The conquest of Tenerife

The Adelantado Alonso Fernández de Lugo began the conquest of Tenerife on 1 May 1494, after a series of failed attempts. By then, Tenerife was the only Island that remained unconquered after Fernández de Lugo succeeded in taking over Gran Canaria and La Palma. The Catholic Monarchs themselves encouraged the campaign, which went on for two years. It started with the Spaniards disembarking on the coast of Santa Cruz de Tenerife, close to the city's historic quarter. At the time, the Island was divided into nine kingdoms governed by Guanche Menceys, Four of whom made pacts with the conquistadors, whilst the others stood strong. The Castilian expedition comprised several hundred men, including Spaniards and Canarians from other islands, who together succeeded from the very beginning in reaching amicable agreements with the so-called peaceful realms: Güímar, Adeje, Abona and Anaga. Based in their camp in La Laguna de Aguere, which has since been known as the district of Gracia (meaning Grace), they conferred with the leader of the war realms, Bencomo. In response to the Adelantado's orders to surrender, Mencey Bencomo replied that he would be welcome as long he came in peace, but that he would otherwise have to leave the Island or prepare to fight.
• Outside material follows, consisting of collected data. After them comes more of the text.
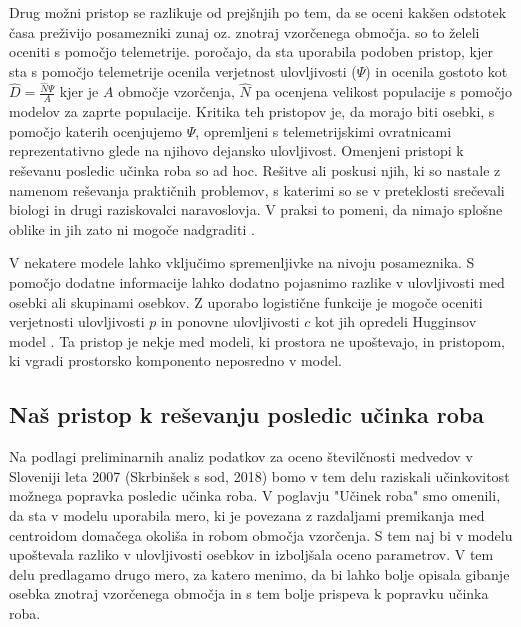 Drug možni pristop se razlikuje od prejšnjih po tem, da se oceni kakšen odstotek časa preživijo posamezniki zunaj oz. znotraj vzorčenega območja. \citet{ivan_using_2013-1} so to želeli oceniti s pomočjo telemetrije. \citet{royle_spatial_2013} poročajo, da sta \citet{white_chapter_2001} uporabila podoben pristop, kjer sta s pomočjo telemetrije ocenila verjetnost ulovljivosti ($\Psi$) in ocenila gostoto kot $\hat{D} = \frac{\hat{N} \Psi}{A}$ kjer je $A$ območje vzorčenja, $\hat{N}$ pa ocenjena velikost populacije s pomočjo modelov za zaprte populacije. Kritika teh pristopov je, da morajo biti osebki, s pomočjo katerih ocenjujemo $\Psi$, opremljeni s telemetrijskimi ovratnicami reprezentativno glede na njihovo dejansko ulovljivost.
Omenjeni pristopi k reševanu posledic učinka roba so ad hoc. Rešitve ali poskusi njih, ki so nastale z namenom reševanja praktičnih problemov, s katerimi so se v preteklosti srečevali biologi in drugi raziskovalci naravoslovja. V praksi to pomeni, da nimajo splošne oblike in jih zato ni mogoče nadgraditi \citep{royle_spatial_2013}.

V nekatere modele lahko vključimo spremenljivke na nivoju posameznika. S pomočjo dodatne informacije lahko dodatno pojasnimo razlike v ulovljivosti med osebki ali skupinami osebkov. Z uporabo logistične funkcije je mogoče oceniti verjetnosti ulovljivosti $p$ in ponovne ulovljivosti $c$ kot jih opredeli Hugginsov model \citep{boulanger_corrigendum:_2001, boulanger_sources_2004}. Ta pristop je nekje med modeli, ki prostora ne upoštevajo, in pristopom, ki vgradi prostorsko komponento neposredno v model.

\subsection{Naš pristop k reševanju posledic učinka roba}
Na podlagi preliminarnih analiz podatkov za oceno številčnosti medvedov v Sloveniji leta 2007 (Skrbinšek s sod, 2018) bomo v tem delu raziskali učinkovitost možnega popravka posledic učinka roba. V poglavju "Učinek roba" smo omenili, da sta \citet{boulanger_corrigendum:_2001} v modelu uporabila mero, ki je povezana z razdaljami premikanja med centroidom domačega okoliša in robom območja vzorčenja. S tem naj bi v modelu upoštevala razliko v ulovljivosti osebkov in izboljšala oceno parametrov. V tem delu predlagamo drugo mero, za katero menimo, da bi lahko bolje opisala gibanje osebka znotraj vzorčenega območja in s tem bolje prispeva k popravku učinka roba.

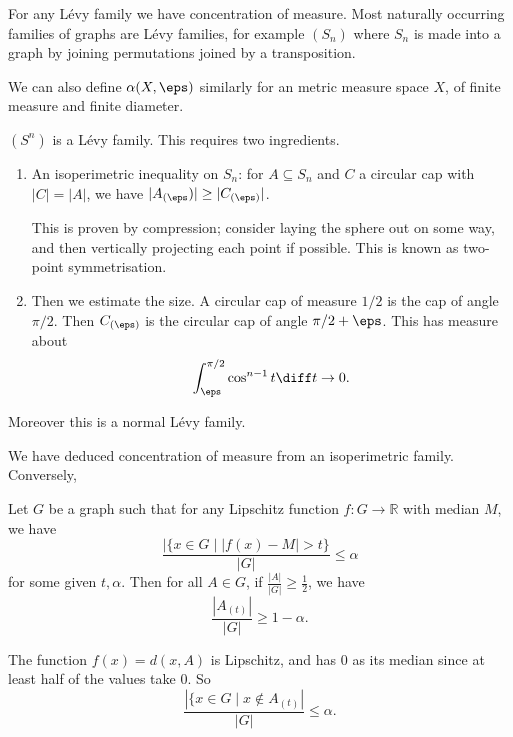 \documentclass[12pt]{article}
\begin{document}
For any L\'evy family we have concentration of measure. Most naturally occurring families of graphs are L\'evy families, for example $(S_n)$ where $S_n$ is made into a graph by joining permutations joined by a transposition.

We can also define $\alpha(X, \eps)$ similarly for an metric measure space $X$, of finite measure and finite diameter.

\begin{exbox}
	$(S^{n})$ is a L\'evy family. This requires two ingredients.
	\begin{enumerate}
		\item An isoperimetric inequality on $S_n$: for $A \subseteq S_n$ and $C$ a circular cap with $|C| = |A|$, we have $|A_{(\eps})| \geq |C_{(\eps)}|$.

			This is proven by compression; consider laying the sphere out on some way, and then vertically projecting each point if possible. This is known as two-point symmetrisation.
		\item Then we estimate the size. A circular cap of measure $1/2$ is the cap of angle $\pi/2$. Then $C_{(\eps)}$ is the circular cap of angle $\pi/2 + \eps$. This has measure about
			\[
			\int_\eps^{\pi/2} \cos^{n-1}t \diff t \to 0.
			\]
	\end{enumerate}
	Moreover this is a normal L\'evy family.
\end{exbox}

We have deduced concentration of measure from an isoperimetric family. Conversely,

\begin{proposition}
	Let $G$ be a graph such that for any Lipschitz function $f : G  \to \mathbb{R}$ with median $M$, we have
	\[
		\frac{|\{x \in G \mid |f(x) - M| > t\}}{|G|} \leq \alpha
	\]
	for some given $t, \alpha$. Then for all $A \in G$, if $\frac{|A|}{|G|} \geq \frac{1}{2}$, we have
	\[
	\frac{|A_{(t)}|}{|G|} \geq 1 - \alpha.
	\]
\end{proposition}

\begin{proofbox}
	The function $f(x) = d(x, A)$ is Lipschitz, and has $0$ as its median since at least half of the values take $0$. So
	\[
	\frac{|\{x \in G \mid x \not \in A_{(t)}|}{|G|} \leq \alpha.
	\]
\end{proofbox}



\newpage

\printindex
\end{document}
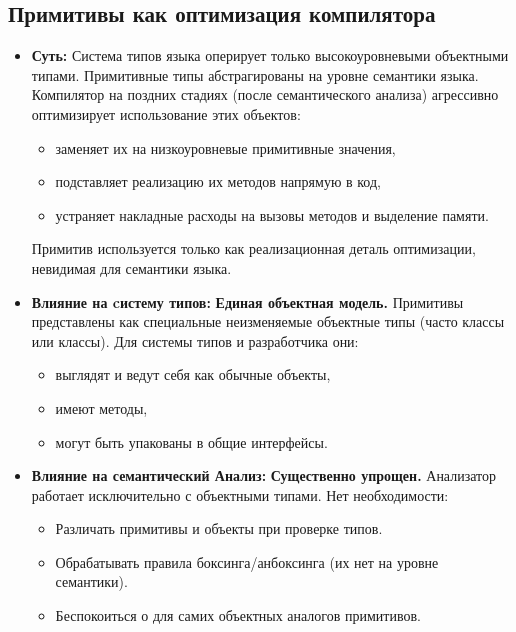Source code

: \subsection{Примитивы как оптимизация компилятора}
\begin{itemize}[label={--}, leftmargin=*]
    \item \textbf{Суть:} Система типов языка оперирует только высокоуровневыми объектными типами. Примитивные типы абстрагированы на уровне семантики языка. Компилятор на поздних стадиях (после семантического анализа) агрессивно оптимизирует использование этих объектов:
    \begin{itemize}[label={--}]
        \item заменяет их на низкоуровневые примитивные значения,
        \item подставляет реализацию их методов напрямую в код,
        \item устраняет накладные расходы на вызовы методов и выделение памяти.
    \end{itemize}
    Примитив используется только как реализационная деталь оптимизации, невидимая для семантики языка.

    \item \textbf{Влияние на cистему типов:} \textbf{Единая объектная модель.} Примитивы представлены как специальные неизменяемые объектные типы (часто  классы или  классы). Для системы типов и разработчика они:
    \begin{itemize}[label={--}]
        \item выглядят и ведут себя как обычные объекты,
        \item имеют методы,
        \item могут быть упакованы в общие интерфейсы.
    \end{itemize}

    \item \textbf{Влияние на семантический Анализ:} \textbf{Существенно упрощен.} Анализатор работает исключительно с объектными типами. Нет необходимости:
    \begin{itemize}[label={--}]
        \item Различать примитивы и объекты при проверке типов.
        \item Обрабатывать правила боксинга/анбоксинга (их нет на уровне семантики).
        \item Беспокоиться о  для самих объектных аналогов примитивов.
    \end{itemize}


\end{itemize}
Disregarding the Guanche king's advice, the Spaniards set out into the Valley of La Orotava in search of livestock. On their return, they were ambushed and defeated by the aborigines in the fight known as the Battle of the Acentejo Ravine. This forced the conquistadors to retreat to Gran Canaria, though they returned in 1495 and took claim of the Island by force, defeating the Guanche people in the battles of La Laguna and La Victoria de Acentejo. An epidemic of the plague had broken out among the Guanches, which significantly decreased their population. Finally, in February 1496, the Island of Tenerife fell under the Castilian Crown. Many of its inhabitants were turned into slaves, despite the fact that in 1434 Pope Eugene IV had banned the slave trade with the inhabitants of the Canary Islands. The last operations of the conquest were limited to quashing the scarce resistance that remained in Tenerife, capturing slaves and gathering livestock. In 1511, it was ordered that all Guanches who were being held prisoner be released.